Herlings‘ Arbeitspensum auf dem Motorrad und abseits des Motorrads (auch unter der Woche sitzt er häufig auf dem Bike) und seine Abneigung mit einem einzigen Coach oder Trainer zu arbeiten, bedeuten, dass er sich Kenntnisse zu vielen Aspekten seines Sport-Trainings und seiner Ernährung selbst aneignen musste. Der ehemalige Weltmeister ist als Athlet eine ‚Elster‘: Er sammelt Informationen und Tipps von anderen zusammen und adaptiert diese für seine eigenen Bedürfnisse. Ein typisches Beispiel dafür ist sein Besuch und kurzes Training mit dem berühmten Spezialisten Aldon Baker während eines Aufenthalts in den USA im letzten Sommer.

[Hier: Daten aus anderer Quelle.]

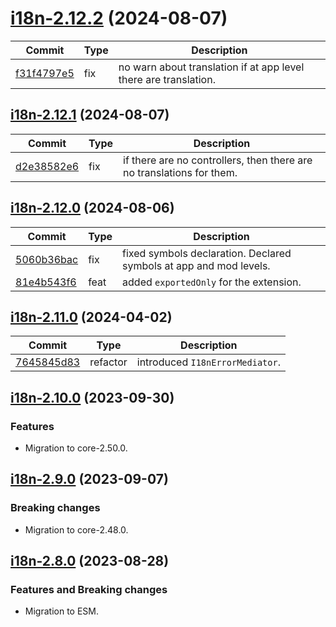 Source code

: <a name="i18n-2.12.2"></a>
# [i18n-2.12.2](https://github.com/ditsmod/ditsmod/releases/tag/i18n-2.12.2) (2024-08-07)

| Commit | Type | Description |
| -- | -- | -- |
| [f31f4797e5](https://github.com/ditsmod/ditsmod/commit/f31f4797e54d) | fix | no warn about translation if at app level there are translation. |

<a name="i18n-2.12.1"></a>
## [i18n-2.12.1](https://github.com/ditsmod/ditsmod/releases/tag/i18n-2.12.1) (2024-08-07)

| Commit | Type | Description |
| -- | -- | -- |
| [d2e38582e6](https://github.com/ditsmod/ditsmod/commit/d2e38582e6af8) | fix | if there are no controllers, then there are no translations for them. |

<a name="i18n-2.12.0"></a>
## [i18n-2.12.0](https://github.com/ditsmod/ditsmod/releases/tag/i18n-2.12.0) (2024-08-06)

| Commit | Type | Description |
| -- | -- | -- |
| [5060b36bac](https://github.com/ditsmod/ditsmod/commit/5060b36bac09344) | fix | fixed symbols declaration. Declared symbols at app and mod levels. |
| [81e4b543f6](https://github.com/ditsmod/ditsmod/commit/81e4b543f6065a8) | feat | added `exportedOnly` for the extension. |

<a name="i18n-2.11.0"></a>
## [i18n-2.11.0](https://github.com/ditsmod/ditsmod/releases/tag/i18n-2.11.0) (2024-04-02)

| Commit | Type | Description |
| -- | -- | -- |
| [7645845d83](https://github.com/ditsmod/ditsmod/commit/7645845d83e86c1543840b57c606f34801935186) | refactor | introduced `I18nErrorMediator`. |

<a name="i18n-2.10.0"></a>
## [i18n-2.10.0](https://github.com/ditsmod/ditsmod/releases/tag/i18n-2.10.0) (2023-09-30)

### Features

- Migration to core-2.50.0.

<a name="i18n-2.9.0"></a>
## [i18n-2.9.0](https://github.com/ditsmod/ditsmod/releases/tag/i18n-2.9.0) (2023-09-07)

### Breaking changes

- Migration to core-2.48.0.

<a name="i18n-2.8.0"></a>
## [i18n-2.8.0](https://github.com/ditsmod/ditsmod/releases/tag/i18n-2.8.0) (2023-08-28)

### Features and Breaking changes

- Migration to ESM.
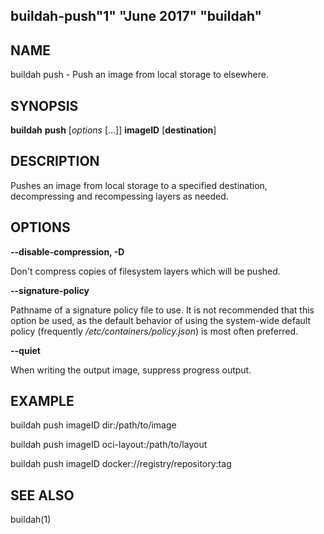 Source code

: ## buildah-push"1" "June 2017" "buildah"

## NAME
buildah push - Push an image from local storage to elsewhere.

## SYNOPSIS
**buildah** **push** [*options* [...]] **imageID** [**destination**]

## DESCRIPTION
Pushes an image from local storage to a specified destination, decompressing
and recompessing layers as needed.

## OPTIONS

**--disable-compression, -D**

Don't compress copies of filesystem layers which will be pushed.

**--signature-policy**

Pathname of a signature policy file to use.  It is not recommended that this
option be used, as the default behavior of using the system-wide default policy
(frequently */etc/containers/policy.json*) is most often preferred.

**--quiet**

When writing the output image, suppress progress output.

## EXAMPLE

buildah push imageID dir:/path/to/image

buildah push imageID oci-layout:/path/to/layout

buildah push imageID docker://registry/repository:tag

## SEE ALSO
buildah(1)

„Ich gehe wissenschaftlich an die Sache heran … aber vielleicht nicht so wissenschaftlich, wie es manche Trainer machen würden“, so Herlings. „Ich sehe mir die Inhaltsstoffe und Bestandteile der Nahrungsmittel an und achte auf den Zucker- und Kaloriengehalt. Ich esse, so viel ich kann – und ich habe immer Hunger – aber so gesund wie möglich, damit ich mir keine Sorgen um die Auswirkungen machen muss. Google war mir dabei eine große Hilfe! Noch vor zwei Jahren beschäftigte ich mich fast gar nicht mit meiner Ernährung. Ich aß mit Bedacht, aber immer was ich wollte. Heute, und nach meinem Besuch bei Aldon im letzten Jahr, bin ich dieser Beziehung viel aufmerksamer und habe einige Bücher darüber gelesen. Ich sehe mir an, was die verschiedenen Nahrungsmittel beinhalten und was ich aus ihnen für mich herausholen kann. Mittlerweile kenne ich mich bei diesem Thema ziemlich gut aus.“

Jeffrey Herlings (NED) KTM 450 SX-F Crawfordsville (USA) 2017 © Simon Cudby

Als wir ihn danach fragen, welche ‚unerlaubten‘ Gaumenfreuden ihn nachts zum Kühlschrank locken, lacht er. „In meiner Küche finden sich viele Süßigkeiten … die sind aber hauptsächlich für Freunde! Manchmal ist es hart. Ich sehe, wie sie auf meiner Couch sitzen, Cola trinken und Chips in sich hineinstopfen oder eine Pizza bestellen. Ich sehe ihnen einfach zu oder trinke einen fettfreien, zuckerfreien Milchshake, nur um danach immer noch Hunger zu haben! Dann denke ich ‚sei‘s drum … ich tue das alles, um am Sonntag zu gewinnen‘.“

Kochen kann eine zeitintensive Angelegenheit sein. Jeffrey hat das Glück, ab und zu auf die Unterstützung seiner Mutter zurückgreifen zu können. „Ich kann kochen … und die einfachen Sachen mache ich meist selbst … aber manchmal kocht auch meine Mutter für mich! Besonders, wenn ich nach einem langen Trainingstag geschafft nach Hause kommen. Sie wohnt nur fünf Minuten von mir entfernt. Ich kann sie einfach anrufen und fragen, ob sie etwas für mich kochen kann, und fahre einfach zu ihr rüber.“

Wir erinnern ihn an seine ersten Jahre im Grand Prix-Sport, an die Tatsache, dass er als ‚wilder Junge‘ galt, und daran, wie er im Rampenlicht und unter dem damit verbundenen Druck aufwuchs und sich nicht immer an die Regeln des Sports hielt, was einige merkwürdige Verhaltensweisen hervorbrachte. Er zuckt beinahe zusammen, als wir ihn auf Ex-Teamkollegen Jeremy Van Horebeek ansprechen, der einmal erzählte, wie er Herlings dabei beobachtete, wie dieser Pommes Frites essend durch das Fahrerlager spazierte (und auf der Strecke trotzdem Spitzenleistungen ablieferte). „Ja, das war ich!“ lacht er. „Und mit sechzehn oder siebzehn war ich genauso groß und genauso schwer wie heute, obwohl ich all diesen Müll aß! [Die ganzen Anstrengungen heute] das muss etwas mit dem Alter zu tun haben und damit, Fett zu vermeiden.“

Jeffrey Herlings (NED) KTM 450 SX-F Red Sand (ESP) 2018 © Ray Archer

Langsam verschwinden Hühnchen und Reis in Jeffreys Mund. Das Essen sieht gut aus und wird – wie immer in der Red Bull Hospitality – ganz nach den Wünschen der MXGP-Athleten zubereitet. Wir aber fragen uns, ob JH seinen Diätplan im Falle eines Meisterschaftssieges über Bord werfen würde. „Ich würde sofort zu einer Frituur marschieren!“ sagt er, ohne zu zögern. „Ich würde eine Riesen-Portion Pommes mit Ketchup, Zwiebeln und allem Drum und Dran bestellen.“

Wenn man sich ansieht, wie Herlings die Saison 2018 bisher angeht, sollten sich die Imbissbuden in den Niederlanden schon mal gut vorbereiten.